Helium is a sleek, pocket-sized portable hard drive with a durable aluminum case. The Helium’s compact design and matte silver appearance is the perfect aesthetic complement to the Mac, but it boasts only a USB 2.0 interface.
The Helium comes formatted with HFS+ and works with Time Machine right out of the box. Also included with the drive is a Y-shaped USB cable to support connectivity with older Macs, whose USB ports may not draw enough power to spin the drive.
The drive also offers hardware encryption, but it is not active by default. To enable this extra security, you’ll have to download the
Iomega Encryption Utility software and install it. The one drawback to this is that, in order to access your drive across multiple machines, you must install the utility on each individual computer that you plan on sharing the drive with.
When put through our standard hard drive tests, the Helium’s performance was mediocre, averaging a write time of 26.5 MBps, and a read time of 31.6 MBps in the AJA System Test. When writing a sizeable 10GB file, the drive averaged 27.1 MBps while its mean read speed was 33.9 MBps. Additionally, the Helium averaged 26.7 MBps when writing a 10GB folder, and 29.1 MBps to read that same folder. While these aren’t the slowest read/write times we’ve seen, they aren’t really impressive either.
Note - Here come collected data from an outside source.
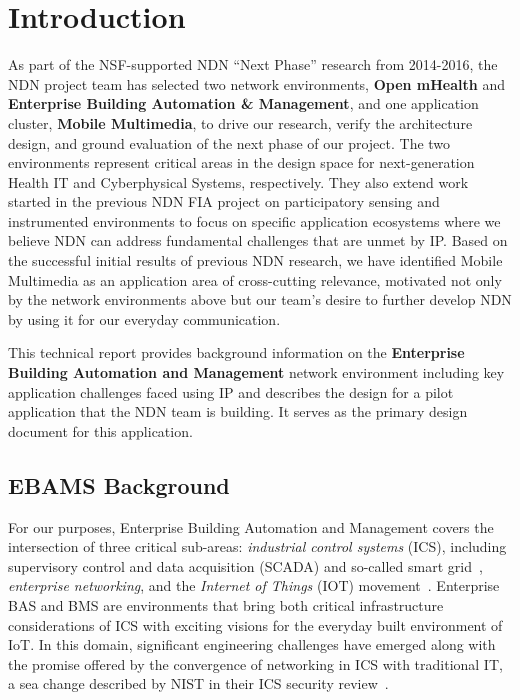 \section{Introduction}

As part of the NSF-supported NDN ``Next Phase'' research from 2014-2016, 
the NDN project team has selected two network environments, {\bf Open mHealth} and {\bf
Enterprise Building Automation \& Management}, and one application
cluster, {\bf Mobile Multimedia}, to drive our research, verify the
architecture design, and ground evaluation of the next phase of our project.
The two environments represent critical areas in the design space for
next-generation Health IT and Cyberphysical Systems, respectively.  They
also extend work started in the previous NDN FIA project on participatory
sensing and instrumented environments to focus on specific application
ecosystems where we believe NDN can address fundamental challenges that
are unmet by IP.  Based on the successful initial results of previous
NDN research, we have identified Mobile  Multimedia as an application
area of cross-cutting relevance, motivated not only by the
network environments above but our team's desire to further develop
NDN by using it for our everyday communication.

This technical report provides background information on the {\bf Enterprise Building Automation and Management}
network environment including key application challenges faced using
IP and describes the design for a pilot application that the NDN team is 
building.  It serves as the primary design document for this application. 

\subsection{EBAMS Background}

For our purposes, Enterprise Building Automation and Management covers the intersection of three critical sub-areas: \emph{industrial control systems} (ICS), including supervisory control and data acquisition (SCADA) and so-called smart grid~\cite{fang2011smart}, \emph{enterprise networking}, and the \emph{Internet of Things} (IOT) movement~\cite{atzori2010internet}. Enterprise BAS and BMS are environments that bring both critical infrastructure considerations of ICS with exciting visions for the everyday built environment of IoT.  In this domain, significant engineering challenges have emerged along with the promise offered by the convergence of networking in ICS with traditional IT, a sea change described by NIST in their ICS security review~\cite{NIST_ICS}.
The Helium comes in both 500GB and 1TB capacities, priced at $150 and $200, respectively. (We tested the 1TB version.) At these prices, you can find other hard drives that are more affordable and offer more connectors.
Macworld’s buying advice
All in all, the most exciting part about the Iomega Helium is it’s appearance. However, if aesthetics aren’t your main concern when purchasing a new drive, keep in mind that there are more versatile drives on the market for roughly the same price. The Western Digital
My Passport Studio 1TB ( ), for example, sells for about $170, has both USB 2.0 and FireWire 800 connectivity, has security software, and produced similar test times.